## MATERIAL FOR THIS EXERCISE:
::::::::::

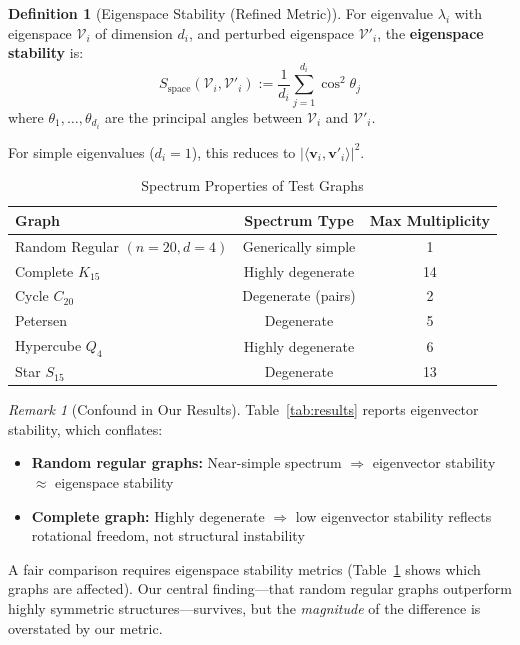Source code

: \documentclass[11pt,a4paper]{article}
\theoremstyle{definition}
\newtheorem{definition}[theorem]{Definition}
\theoremstyle{remark}
\newtheorem{remark}[theorem]{Remark}
\newcommand{\inner}[2]{\langle #1, #2 \rangle}
\begin{document}
\begin{definition}[Eigenspace Stability (Refined Metric)]
For eigenvalue $\lambda_i$ with eigenspace $\mathcal{V}_i$ of dimension $d_i$, and perturbed eigenspace $\mathcal{V}'_i$, the \textbf{eigenspace stability} is:
\[
S_{\text{space}}(\mathcal{V}_i, \mathcal{V}'_i) := \frac{1}{d_i} \sum_{j=1}^{d_i} \cos^2 \theta_j
\]
where $\theta_1, \ldots, \theta_{d_i}$ are the principal angles between $\mathcal{V}_i$ and $\mathcal{V}'_i$.

For simple eigenvalues ($d_i = 1$), this reduces to $|\inner{\mathbf{v}_i}{\mathbf{v}'_i}|^2$.
\end{definition}

\begin{table}[h]
\centering
\caption{Spectrum Properties of Test Graphs}
\label{tab:spectrum}
\begin{tabular}{lcc}
\toprule
\textbf{Graph} & \textbf{Spectrum Type} & \textbf{Max Multiplicity} \\
\midrule
Random Regular $(n{=}20, d{=}4)$ & Generically simple & 1 \\
Complete $K_{15}$ & Highly degenerate & 14 \\
Cycle $C_{20}$ & Degenerate (pairs) & 2 \\
Petersen & Degenerate & 5 \\
Hypercube $Q_4$ & Highly degenerate & 6 \\
Star $S_{15}$ & Degenerate & 13 \\
\bottomrule
\end{tabular}
\end{table}

\begin{remark}[Confound in Our Results]
Table~\ref{tab:results} reports eigenvector stability, which conflates:
\begin{itemize}
    \item \textbf{Random regular graphs:} Near-simple spectrum $\Rightarrow$ eigenvector stability $\approx$ eigenspace stability
    \item \textbf{Complete graph:} Highly degenerate $\Rightarrow$ low eigenvector stability reflects rotational freedom, not structural instability
\end{itemize}
A fair comparison requires eigenspace stability metrics (Table~\ref{tab:spectrum} shows which graphs are affected). Our central finding---that random regular graphs outperform highly symmetric structures---survives, but the \emph{magnitude} of the difference is overstated by our metric.
\end{remark}
\end{document}
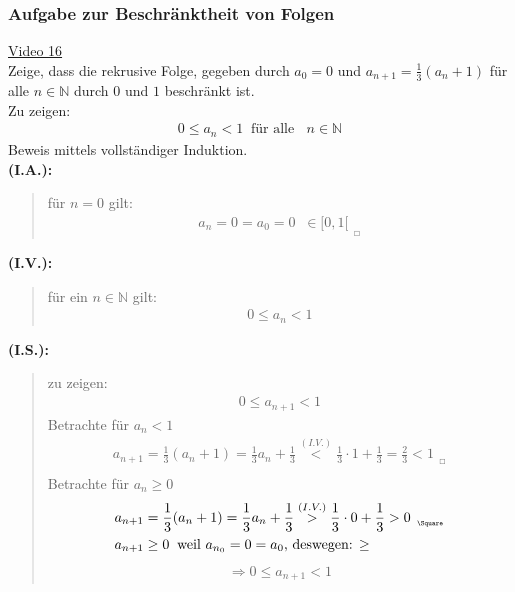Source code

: \subsubsection{Aufgabe zur Beschränktheit von Folgen }
\href{https://youtu.be/w8bu4mqcZrQ}{Video 16}\\
Zeige, dass die rekrusive Folge, gegeben durch $ a_0=0 $ und $ a_{n+1}=\frac{1}{3}(a_n+1)$ für alle $ n\in \mathbb{N} $ durch $ 0 $ und $ 1 $ beschränkt ist.\vspace*{2mm}\\
Zu zeigen:\\
\begin{align*}
0\leq a_n < 1 \;\;\text{für alle }\;\;n\in \mathbb{N}
\end{align*}
Beweis mittels vollständiger Induktion.\\
\textbf{\textbullet \;\; (I.A.):}\\
\begin{quote}
	für $ n=0 $ gilt:\\
	\begin{align*}
	a_n=0=a_0=0\;\;\in[0,1 [_{\;\;_{\Square}}
	\end{align*}
	
\end{quote}
\textbf{\textbullet \;\; (I.V.):}\\
\begin{quote}
	für ein $ n\in\mathbb{N} $ gilt:\\
	\begin{align*}
	0\leq a_n < 1
	\end{align*}
\end{quote}
\textbf{\textbullet \;\; (I.S.):}\\
\begin{quote}
	zu zeigen:\\
	\begin{align*}
	0\leq a_{n+1} < 1
	\end{align*}
	Betrachte für $ a_n<1 $\\
	\begin{align*}
	a_{n+1}=\frac{1}{3}(a_n+1)=\frac{1}{3}a_n+\frac{1}{3}\overset{(I.V.)}{<}\frac{1}{3}\cdot1 +\frac{1}{3}=\frac{2}{3}<1_{\;\;_{\Square}}\\
	\end{align*}
	Betrachte für $ a_n\geq 0 $\\
	\begin{align*}
	&a_{n+1}=\frac{1}{3}(a_n+1)=\frac{1}{3}a_n+\frac{1}{3}\overset{(I.V.)}{>}\frac{1}{3}\cdot 0 +\frac{1}{3}>0_{\;\;_{\Square}}\\
	&a_{n+1}\geq 0 \;\;\text{weil $ a_{n_{0}}=0=a_0 $, deswegen: $ \geq $ }
	\end{align*}
	\begin{align*}
	\Rightarrow 0\leq a_{n+1} < 1
	\end{align*}
\end{quote}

::::::::::

## YOUR INSTRUCTIONS:
Return the listing unchanged except for the pictures, which should be dropped.

## EXPECTED ANSWER:
Source code

: \documentclass[11pt,a4paper]{article}
\theoremstyle{definition}
\newtheorem{definition}[theorem]{Definition}
\theoremstyle{remark}
\newtheorem{remark}[theorem]{Remark}
\newcommand{\inner}[2]{\langle #1, #2 \rangle}
\begin{document}
\begin{definition}[Eigenspace Stability (Refined Metric)]
For eigenvalue $\lambda_i$ with eigenspace $\mathcal{V}_i$ of dimension $d_i$, and perturbed eigenspace $\mathcal{V}'_i$, the \textbf{eigenspace stability} is:
\[
S_{\text{space}}(\mathcal{V}_i, \mathcal{V}'_i) := \frac{1}{d_i} \sum_{j=1}^{d_i} \cos^2 \theta_j
\]
where $\theta_1, \ldots, \theta_{d_i}$ are the principal angles between $\mathcal{V}_i$ and $\mathcal{V}'_i$.

For simple eigenvalues ($d_i = 1$), this reduces to $|\inner{\mathbf{v}_i}{\mathbf{v}'_i}|^2$.
\end{definition}

\begin{table}[h]
\centering
\caption{Spectrum Properties of Test Graphs}
\label{tab:spectrum}
\begin{tabular}{lcc}
\toprule
\textbf{Graph} & \textbf{Spectrum Type} & \textbf{Max Multiplicity} \\
\midrule
Random Regular $(n{=}20, d{=}4)$ & Generically simple & 1 \\
Complete $K_{15}$ & Highly degenerate & 14 \\
Cycle $C_{20}$ & Degenerate (pairs) & 2 \\
Petersen & Degenerate & 5 \\
Hypercube $Q_4$ & Highly degenerate & 6 \\
Star $S_{15}$ & Degenerate & 13 \\
\bottomrule
\end{tabular}
\end{table}

\begin{remark}[Confound in Our Results]
Table~\ref{tab:results} reports eigenvector stability, which conflates:
\begin{itemize}
    \item \textbf{Random regular graphs:} Near-simple spectrum $\Rightarrow$ eigenvector stability $\approx$ eigenspace stability
    \item \textbf{Complete graph:} Highly degenerate $\Rightarrow$ low eigenvector stability reflects rotational freedom, not structural instability
\end{itemize}
A fair comparison requires eigenspace stability metrics (Table~\ref{tab:spectrum} shows which graphs are affected). Our central finding---that random regular graphs outperform highly symmetric structures---survives, but the \emph{magnitude} of the difference is overstated by our metric.
\end{remark}
\end{document}
Source code

: \subsubsection{Aufgabe zur Beschränktheit von Folgen }
\href{https://youtu.be/w8bu4mqcZrQ}{Video 16}\\
Zeige, dass die rekrusive Folge, gegeben durch $ a_0=0 $ und $ a_{n+1}=\frac{1}{3}(a_n+1)$ für alle $ n\in \mathbb{N} $ durch $ 0 $ und $ 1 $ beschränkt ist.\vspace*{2mm}\\
Zu zeigen:\\
\begin{align*}
0\leq a_n < 1 \;\;\text{für alle }\;\;n\in \mathbb{N}
\end{align*}
Beweis mittels vollständiger Induktion.\\
\textbf{\textbullet \;\; (I.A.):}\\
\begin{quote}
	für $ n=0 $ gilt:\\
	\begin{align*}
	a_n=0=a_0=0\;\;\in[0,1 [_{\;\;_{\Square}}
	\end{align*}
	
\end{quote}
\textbf{\textbullet \;\; (I.V.):}\\
\begin{quote}
	für ein $ n\in\mathbb{N} $ gilt:\\
	\begin{align*}
	0\leq a_n < 1
	\end{align*}
\end{quote}
\textbf{\textbullet \;\; (I.S.):}\\
\begin{quote}
	zu zeigen:\\
	\begin{align*}
	0\leq a_{n+1} < 1
	\end{align*}
	Betrachte für $ a_n<1 $\\
	\begin{align*}
	a_{n+1}=\frac{1}{3}(a_n+1)=\frac{1}{3}a_n+\frac{1}{3}\overset{(I.V.)}{<}\frac{1}{3}\cdot1 +\frac{1}{3}=\frac{2}{3}<1_{\;\;_{\Square}}\\
	\end{align*}
	Betrachte für $ a_n\geq 0 $\\
	\begin{align*}
	&a_{n+1}=\frac{1}{3}(a_n+1)=\frac{1}{3}a_n+\frac{1}{3}\overset{(I.V.)}{>}\frac{1}{3}\cdot 0 +\frac{1}{3}>0_{\;\;_{\Square}}\\
	&a_{n+1}\geq 0 \;\;\text{weil $ a_{n_{0}}=0=a_0 $, deswegen: $ \geq $ }
	\end{align*}
	\begin{align*}
	\Rightarrow 0\leq a_{n+1} < 1
	\end{align*}
\end{quote}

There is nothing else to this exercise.